I am passionate about working in clay. Passionate. I use it as a meditation, creative outlet, to show love to others, to show love to myself. The calm I feel when on the wheel is sometimes all I need to center myself during a stressful day. When people ask me what I make on the wheel, I want to say “peace” (and then I want to gag because that’s pretty darn cheesy).
I tell you this because something pretty serious happened on Saturday. My pottery wheel stopped working.
Well, it didn’t so much stop working as… well, I couldn’t throw.
I struggled so much when making the first in this new tea cup series last weekend. It was wonky and I had to work longer and with more concentration than I have in years. I thought I was having a Bad Day or had low blood sugar or the moon was in mercury so I focused on other things for a week. Then I came back and tried again and when the next two were even more difficult to throw, I realized that Something Was Wrong. At first I thought I was succumbing to fumes since I share space with my husband and he had been working on something smelly the night before. I opened the overhead doors and took a break but upon returning, my mugs were still wonky and hard to make and I was starting to think maybe, just maybe, I was having an aneurysm. Or I’d forgotten how to throw.
Midway through Saturday, neighbours came by to visit and while standing across the room, I glanced back and WOW, that wheel was hella crooked. The difference in height on each side of the wheelhead was almost a quarter inch. “Hallelujah! It’s NOT me!” I said to myself. And then it dawned on me. Or more like hit me like a bullet. THE WHEEL WAS BORKED.
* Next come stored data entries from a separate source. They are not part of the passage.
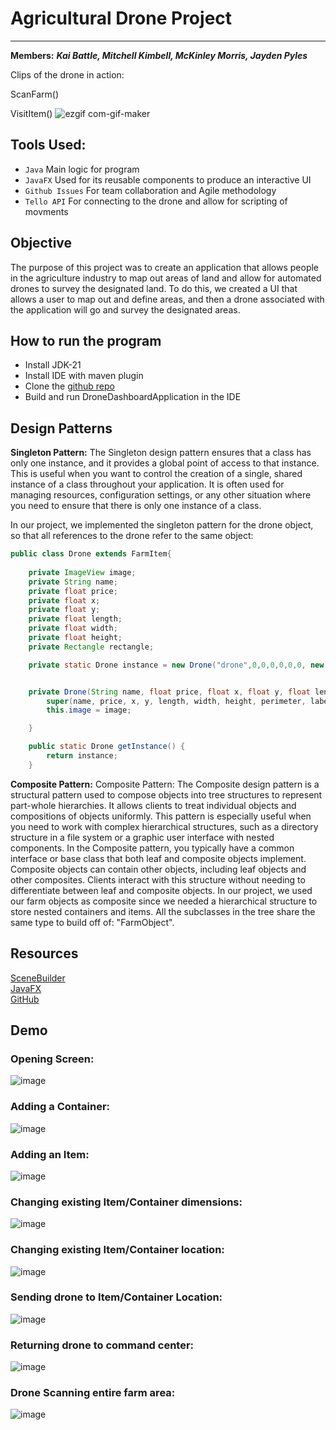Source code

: # Agricultural Drone Project

___
**Members:** ___Kai Battle, Mitchell Kimbell, McKinley Morris, Jayden Pyles___

Clips of the drone in action:

ScanFarm()


VisitItem()
![ezgif com-gif-maker](https://github.com/mfkimbell/agricultural-monitoring-drone/assets/107063397/f5af4f40-b4ac-4896-a5f0-09fcab2caf48)



## Tools Used:
* `Java` Main logic for program
* `JavaFX` Used for its reusable components to produce an interactive UI
* `Github Issues` For team collaboration and Agile methodology
* `Tello API` For connecting to the drone and allow for scripting of movments

## Objective
The purpose of this project was to create an application that allows people in the agriculture industry to map out areas of land and allow for automated drones to survey the designated land. To do this, we created a UI that allows a user to map out and define areas, and then a drone associated with the application will go and survey the designated areas. 

## How to run the program
* Install JDK-21
* Install IDE with maven plugin
* Clone the [github repo](https://github.com/mfkimbell/agricultural-monitoring-drone)
* Build and run DroneDashboardApplication in the IDE

## Design Patterns
**Singleton Pattern:**
The Singleton design pattern ensures that a class has only one instance, and it provides a global point of access to that instance. This is useful when you want to control the creation of a single, shared instance of a class throughout your application. It is often used for managing resources, configuration settings, or any other situation where you need to ensure that there is only one instance of a class.

In our project, we implemented the singleton pattern for the drone object, so that all references to the drone refer to the same object:
``` java
public class Drone extends FarmItem{
    
    private ImageView image;
    private String name;
    private float price;
    private float x;
    private float y;
    private float length;
    private float width;
    private float height;
    private Rectangle rectangle;

    private static Drone instance = new Drone("drone",0,0,0,0,0,0, new Rectangle(), new Text(), new ImageView());


    private Drone(String name, float price, float x, float y, float length, float width, float height, Rectangle perimeter, Text label, ImageView image) {
        super(name, price, x, y, length, width, height, perimeter, label);
        this.image = image;

    }

    public static Drone getInstance() {
        return instance;
    }
```

**Composite Pattern:**
Composite Pattern:
The Composite design pattern is a structural pattern used to compose objects into tree structures to represent part-whole hierarchies. It allows clients to treat individual objects and compositions of objects uniformly. This pattern is especially useful when you need to work with complex hierarchical structures, such as a directory structure in a file system or a graphic user interface with nested components.
In the Composite pattern, you typically have a common interface or base class that both leaf and composite objects implement. Composite objects can contain other objects, including leaf objects and other composites. Clients interact with this structure without needing to differentiate between leaf and composite objects. In our project, we used our farm objects as composite since we needed a hierarchical structure to store nested containers and items. All the subclasses in the tree share the same type to build off of: "FarmObject".



## Resources
[SceneBuilder](https://gluonhq.com/products/scene-builder/)\
[JavaFX](https://openjfx.io/)\
[GitHub](https://github.com/mfkimbell/agricultural-monitoring-drone)

## Demo

### Opening Screen:

![image](https://github.com/mfkimbell/agricultural-monitoring-drone/assets/107063397/fdb174ad-2cfc-4c0f-ad7c-7630f94981b4)

### Adding a Container: 
![image](https://github.com/mfkimbell/agricultural-monitoring-drone/assets/107063397/9cf5f573-bd1f-4894-b04d-af78786af309)

### Adding an Item:
![image](https://github.com/mfkimbell/agricultural-monitoring-drone/assets/107063397/1fb47636-8e1f-47e4-8cf7-aa4ecb43361c)


### Changing existing Item/Container dimensions:
![image](https://github.com/mfkimbell/agricultural-monitoring-drone/assets/107063397/391a25c1-d21e-4f7f-9336-92352f2bd188)


### Changing existing Item/Container location:
![image](https://github.com/mfkimbell/agricultural-monitoring-drone/assets/107063397/73040a3a-1e16-41d0-8e9a-cd9bc13af250)


### Sending drone to Item/Container Location:
![image](https://github.com/mfkimbell/agricultural-monitoring-drone/assets/107063397/3e8e94f8-5cec-402e-97ed-3a3781ab1629)

### Returning drone to command center:
![image](https://github.com/mfkimbell/agricultural-monitoring-drone/assets/107063397/8461f35c-ac57-4275-8011-69bcade48871)

### Drone Scanning entire farm area:
![image](https://github.com/mfkimbell/agricultural-monitoring-drone/assets/107063397/afaf80d4-6260-47f4-a63f-ddaaa0e062ca)






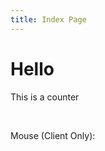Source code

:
 ```yaml
---
title: Index Page
---
```


<script setup>
    // ./src/pages.index.md
    // import { inject } from 'vue'
    // const vv = inject('vv')
    // const anchors = [vv.anchors.classes(), vv.anchors.palettes.default.success].join(' ')
</script>

# Hello

This is a counter

<counter/>

<br>

Mouse (Client Only):

<client-only>
  <mouse-pos/>
</client-only>
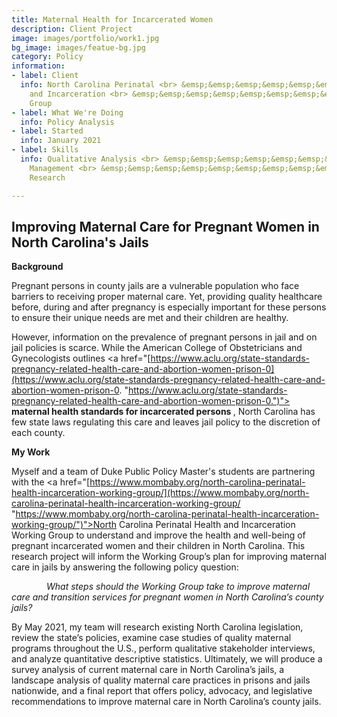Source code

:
```yaml
---
title: Maternal Health for Incarcerated Women
description: Client Project
image: images/portfolio/work1.jpg
bg_image: images/featue-bg.jpg
category: Policy
information:
- label: Client
  info: North Carolina Perinatal <br> &emsp;&emsp;&emsp;&emsp;&emsp;&emsp;&emsp;&emsp;&emsp;&emsp;&emsp;&emsp;&emspHealth
    and Incarceration <br> &emsp;&emsp;&emsp;&emsp;&emsp;&emsp;&emsp;&emsp;&emsp;&emsp;&emsp;&emsp;&emspWorking
    Group
- label: What We're Doing
  info: Policy Analysis
- label: Started
  info: January 2021
- label: Skills
  info: Qualitative Analysis <br> &emsp;&emsp;&emsp;&emsp;&emsp;&emsp;&emsp;&emsp;&emsp;&emsp;&emsp;&emsp;&emsp;Project
    Management <br> &emsp;&emsp;&emsp;&emsp;&emsp;&emsp;&emsp;&emsp;&emsp;&emsp;&emsp;&emsp;&emsp;Policy
    Research

---
```

## Improving Maternal Care for Pregnant Women in North Carolina's Jails

<b> Background</b> <p>

Pregnant persons in county jails are a vulnerable population who face barriers to receiving proper maternal care. Yet, providing quality healthcare before, during and after pregnancy is especially important for these persons to ensure their unique needs are met and their children are healthy. <p>

However, information on the prevalence of pregnant persons in jail and on jail policies is scarce. While the American College of Obstetricians and Gynecologists outlines  <a href="[https://www.aclu.org/state-standards-pregnancy-related-health-care-and-abortion-women-prison-0](https://www.aclu.org/state-standards-pregnancy-related-health-care-and-abortion-women-prison-0. "https://www.aclu.org/state-standards-pregnancy-related-health-care-and-abortion-women-prison-0.")"> <b>maternal health standards for incarcerated persons </b> </a>, North Carolina has few state laws regulating this care and leaves jail policy to the discretion of each county.

<b> My Work</b> <p>

Myself and a team of Duke Public Policy Master's students are partnering with the <a href="[https://www.mombaby.org/north-carolina-perinatal-health-incarceration-working-group/](https://www.mombaby.org/north-carolina-perinatal-health-incarceration-working-group/ "https://www.mombaby.org/north-carolina-perinatal-health-incarceration-working-group/")">North Carolina Perinatal Health and Incarceration Working Group</a> to understand and improve the health and well-being of pregnant incarcerated women and their children in North Carolina. This research project will inform the Working Group’s plan for improving maternal care in jails by answering the following policy question: <p> <i>&emsp;&emsp;&emsp;&emsp;What steps should the Working Group take to improve maternal care and transition services for pregnant women in North Carolina’s county jails? </i><p>

By May 2021, my team will research existing North Carolina legislation, review the state’s policies, examine case studies of quality maternal programs throughout the U.S., perform qualitative stakeholder interviews, and analyze quantitative descriptive statistics. Ultimately, we will produce a survey analysis of current maternal care in North Carolina’s jails, a landscape analysis of quality maternal care practices in prisons and jails nationwide, and a final report that offers policy, advocacy, and legislative recommendations to improve maternal care in North Carolina’s county jails.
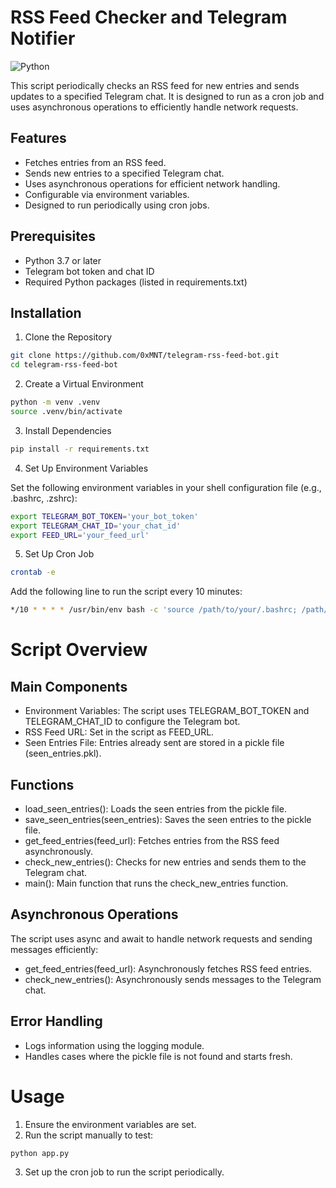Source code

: # RSS Feed Checker and Telegram Notifier

![Python](https://img.shields.io/badge/python-3.12%2B-blue)


This script periodically checks an RSS feed for new entries and sends updates to a specified Telegram chat. It is designed to run as a cron job and uses asynchronous operations to efficiently handle network requests.

## Features

* Fetches entries from an RSS feed.
* Sends new entries to a specified Telegram chat.
* Uses asynchronous operations for efficient network handling.
* Configurable via environment variables.
* Designed to run periodically using cron jobs.

## Prerequisites

* Python 3.7 or later
* Telegram bot token and chat ID
* Required Python packages (listed in requirements.txt)

## Installation

1. Clone the Repository

```bash
git clone https://github.com/0xMNT/telegram-rss-feed-bot.git
cd telegram-rss-feed-bot
```

2. Create a Virtual Environment

```bash
python -m venv .venv
source .venv/bin/activate
```

3. Install Dependencies
```bash
pip install -r requirements.txt
```

4. Set Up Environment Variables

Set the following environment variables in your shell configuration file (e.g., .bashrc, .zshrc):

```bash
export TELEGRAM_BOT_TOKEN='your_bot_token'
export TELEGRAM_CHAT_ID='your_chat_id'
export FEED_URL='your_feed_url'
```

5. Set Up Cron Job

```bash
crontab -e
```

Add the following line to run the script every 10 minutes:

```bash
*/10 * * * * /usr/bin/env bash -c 'source /path/to/your/.bashrc; /path/to/your/python /path/to/your/script.py'
```


# Script Overview

## Main Components

* Environment Variables: The script uses TELEGRAM_BOT_TOKEN and TELEGRAM_CHAT_ID to configure the Telegram bot.
* RSS Feed URL: Set in the script as FEED_URL.
* Seen Entries File: Entries already sent are stored in a pickle file (seen_entries.pkl).

## Functions

* load_seen_entries(): Loads the seen entries from the pickle file.
* save_seen_entries(seen_entries): Saves the seen entries to the pickle file.
* get_feed_entries(feed_url): Fetches entries from the RSS feed asynchronously.
* check_new_entries(): Checks for new entries and sends them to the Telegram chat.
* main(): Main function that runs the check_new_entries function.

## Asynchronous Operations

The script uses async and await to handle network requests and sending messages efficiently:

* get_feed_entries(feed_url): Asynchronously fetches RSS feed entries.
* check_new_entries(): Asynchronously sends messages to the Telegram chat.

## Error Handling

* Logs information using the logging module.
* Handles cases where the pickle file is not found and starts fresh.

# Usage

1. Ensure the environment variables are set.
2. Run the script manually to test:

```bash
python app.py
```

3. Set up the cron job to run the script periodically.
My first reaction? PANIC. My second was to call everyone I know for help. Unfortunately, that “everyone” was a writer, an accountant, an office manager and my husband who, although mechanically inclined, was having one of those back-pain episodes that is best described as incapacitating. My mom was out of country but I didn’t think calling her would help because I’d just bawl into the phone. Telephoning sometimes does that to me. I called the only ceramics dealer in the area but they were already closed.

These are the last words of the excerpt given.